## Listed entries

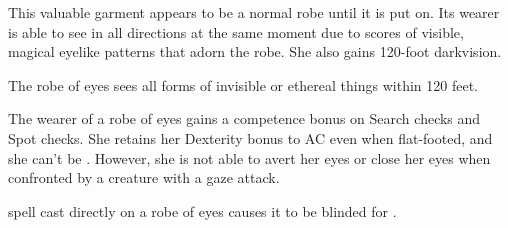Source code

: \begin{comment}
Robe of Bones: This handy item functions much like a robe of useful items for the serious necromancer. It appears to be an unremarkable robe, but a character who dons it notes that it is adorned with small embroidered figures representing undead creatures. Only the wearer of the robe can see the embroidery and recognize them for the creatures they become, and detach them. One figure can be detached each round. Detaching a figure causes it to become an actual undead creature (see the list below). The skeleton or zombie is not under the control of the wearer of the robe, but may be subsequently commanded, rebuked, turned, or destroyed. A newly created robe of bones always has two embroidered figures of each of the following undead:
\begin{itemize}
\item Small goblin skeleton
\item Medium human commoner skeleton
\item Medium wolf skeleton
\item Small goblin zombie
\item Medium human commoner zombie
\item Medium wolf zombie
\end{itemize}

Moderate necromancy [evil]; CL 6th; Craft Wondrous Item, animate dead; Price 2,400 gp; Weight 1 lb.
\end{comment}
 This valuable garment appears to be a normal robe until it is put on. Its wearer is able to see in all directions at the same moment due to scores of visible, magical eyelike patterns that adorn the robe. She also gains 120-foot darkvision.

The robe of eyes sees all forms of invisible or ethereal things within 120 feet.

The wearer of a robe of eyes gains a  competence bonus on Search checks and Spot checks. She retains her Dexterity bonus to AC even when flat-footed, and she can't be . However, she is not able to avert her eyes or close her eyes when confronted by a creature with a gaze attack.

 spell cast directly on a robe of eyes causes it to be blinded for .

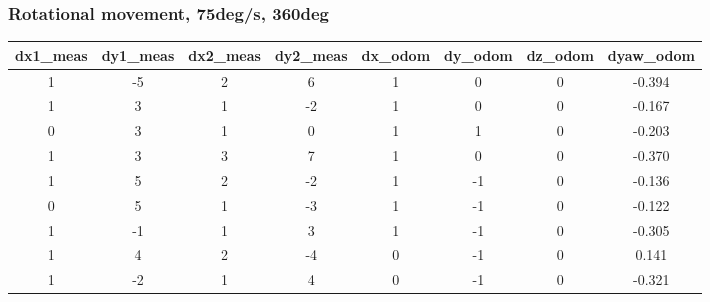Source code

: \documentclass[a4paper, 12pt]{article}
\begin{document}
    \subsubsection{Rotational movement, 75deg/s, 360deg}

    \begin{table}[H]
    \scriptsize
    \begin{tabular}{@{}cccccccc@{}}
    \toprule
    \textbf{dx1\_meas} & \textbf{dy1\_meas} & \textbf{dx2\_meas} & \textbf{dy2\_meas} & \textbf{dx\_odom} & \textbf{dy\_odom} & \textbf{dz\_odom} & \textbf{dyaw\_odom} \\ \midrule
    1                      & -5                     & 2                      & 6                      & 1                 & 0                 & 0                 & -0.394              \\
    1                      & 3                      & 1                      & -2                     & 1                 & 0                 & 0                 & -0.167              \\
    0                      & 3                      & 1                      & 0                      & 1                 & 1                 & 0                 & -0.203              \\
    1                      & 3                      & 3                      & 7                      & 1                 & 0                 & 0                 & -0.370              \\
    1                      & 5                      & 2                      & -2                     & 1                 & -1                & 0                 & -0.136              \\
    0                      & 5                      & 1                      & -3                     & 1                 & -1                & 0                 & -0.122              \\
    1                      & -1                     & 1                      & 3                      & 1                 & -1                & 0                 & -0.305              \\
    1                      & 4                      & 2                      & -4                     & 0                 & -1                & 0                 & 0.141               \\
    1                      & -2                     & 1                      & 4                      & 0                 & -1                & 0                 & -0.321              \\

\end{tabular}
\end{table}
\end{document}
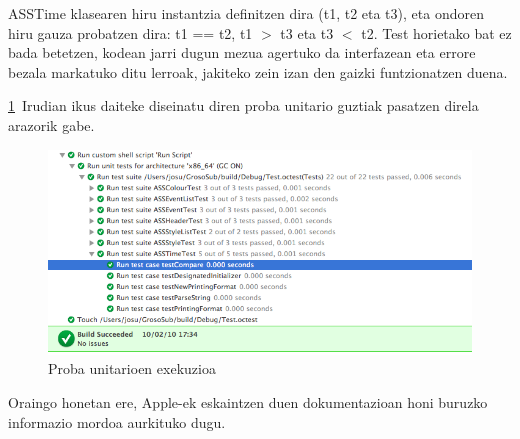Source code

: ASSTime klasearen hiru instantzia definitzen dira (t1, t2 eta t3), eta ondoren hiru gauza probatzen dira: t1 == t2, t1 $>$ t3 eta t3 $<$ t2. Test horietako bat ez bada betetzen, kodean jarri dugun mezua agertuko da interfazean eta errore bezala markatuko ditu lerroak, jakiteko zein izan den gaizki funtzionatzen duena.

\ref{ocunit}~Irudian ikus daiteke diseinatu diren proba unitario guztiak pasatzen direla arazorik gabe.
\begin{figure}[htp]
\begin{center}
\includegraphics[scale=0.6]{Pictures/Chapter4/Probak/ocunit.png}
\caption{Proba unitarioen exekuzioa}
\label{ocunit}
\end{center}
\end{figure}

Oraingo honetan ere, Apple-ek eskaintzen duen dokumentazioan\cite{ap:ocu} honi buruzko informazio mordoa aurkituko dugu.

## Required work
With all pictures omitted, repeat every record above word for word.

## Answer for this exercise
Source code

: \begin{comment}
Robe of Bones: This handy item functions much like a robe of useful items for the serious necromancer. It appears to be an unremarkable robe, but a character who dons it notes that it is adorned with small embroidered figures representing undead creatures. Only the wearer of the robe can see the embroidery and recognize them for the creatures they become, and detach them. One figure can be detached each round. Detaching a figure causes it to become an actual undead creature (see the list below). The skeleton or zombie is not under the control of the wearer of the robe, but may be subsequently commanded, rebuked, turned, or destroyed. A newly created robe of bones always has two embroidered figures of each of the following undead:
\begin{itemize}
\item Small goblin skeleton
\item Medium human commoner skeleton
\item Medium wolf skeleton
\item Small goblin zombie
\item Medium human commoner zombie
\item Medium wolf zombie
\end{itemize}

Moderate necromancy [evil]; CL 6th; Craft Wondrous Item, animate dead; Price 2,400 gp; Weight 1 lb.
\end{comment}
 This valuable garment appears to be a normal robe until it is put on. Its wearer is able to see in all directions at the same moment due to scores of visible, magical eyelike patterns that adorn the robe. She also gains 120-foot darkvision.

The robe of eyes sees all forms of invisible or ethereal things within 120 feet.

The wearer of a robe of eyes gains a  competence bonus on Search checks and Spot checks. She retains her Dexterity bonus to AC even when flat-footed, and she can't be . However, she is not able to avert her eyes or close her eyes when confronted by a creature with a gaze attack.

 spell cast directly on a robe of eyes causes it to be blinded for .

Source code

: \documentclass[a4paper, 12pt]{article}
\begin{document}
    \subsubsection{Rotational movement, 75deg/s, 360deg}

    \begin{table}[H]
    \scriptsize
    \begin{tabular}{@{}cccccccc@{}}
    \toprule
    \textbf{dx1\_meas} & \textbf{dy1\_meas} & \textbf{dx2\_meas} & \textbf{dy2\_meas} & \textbf{dx\_odom} & \textbf{dy\_odom} & \textbf{dz\_odom} & \textbf{dyaw\_odom} \\ \midrule
    1                      & -5                     & 2                      & 6                      & 1                 & 0                 & 0                 & -0.394              \\
    1                      & 3                      & 1                      & -2                     & 1                 & 0                 & 0                 & -0.167              \\
    0                      & 3                      & 1                      & 0                      & 1                 & 1                 & 0                 & -0.203              \\
    1                      & 3                      & 3                      & 7                      & 1                 & 0                 & 0                 & -0.370              \\
    1                      & 5                      & 2                      & -2                     & 1                 & -1                & 0                 & -0.136              \\
    0                      & 5                      & 1                      & -3                     & 1                 & -1                & 0                 & -0.122              \\
    1                      & -1                     & 1                      & 3                      & 1                 & -1                & 0                 & -0.305              \\
    1                      & 4                      & 2                      & -4                     & 0                 & -1                & 0                 & 0.141               \\
    1                      & -2                     & 1                      & 4                      & 0                 & -1                & 0                 & -0.321              \\

\end{tabular}
\end{table}
\end{document}
Source code

: ASSTime klasearen hiru instantzia definitzen dira (t1, t2 eta t3), eta ondoren hiru gauza probatzen dira: t1 == t2, t1 $>$ t3 eta t3 $<$ t2. Test horietako bat ez bada betetzen, kodean jarri dugun mezua agertuko da interfazean eta errore bezala markatuko ditu lerroak, jakiteko zein izan den gaizki funtzionatzen duena.

\ref{ocunit}~Irudian ikus daiteke diseinatu diren proba unitario guztiak pasatzen direla arazorik gabe.
\begin{figure}[htp]
\begin{center}
\includegraphics[scale=0.6]{Pictures/Chapter4/Probak/ocunit.png}
\caption{Proba unitarioen exekuzioa}
\label{ocunit}
\end{center}
\end{figure}

Oraingo honetan ere, Apple-ek eskaintzen duen dokumentazioan\cite{ap:ocu} honi buruzko informazio mordoa aurkituko dugu.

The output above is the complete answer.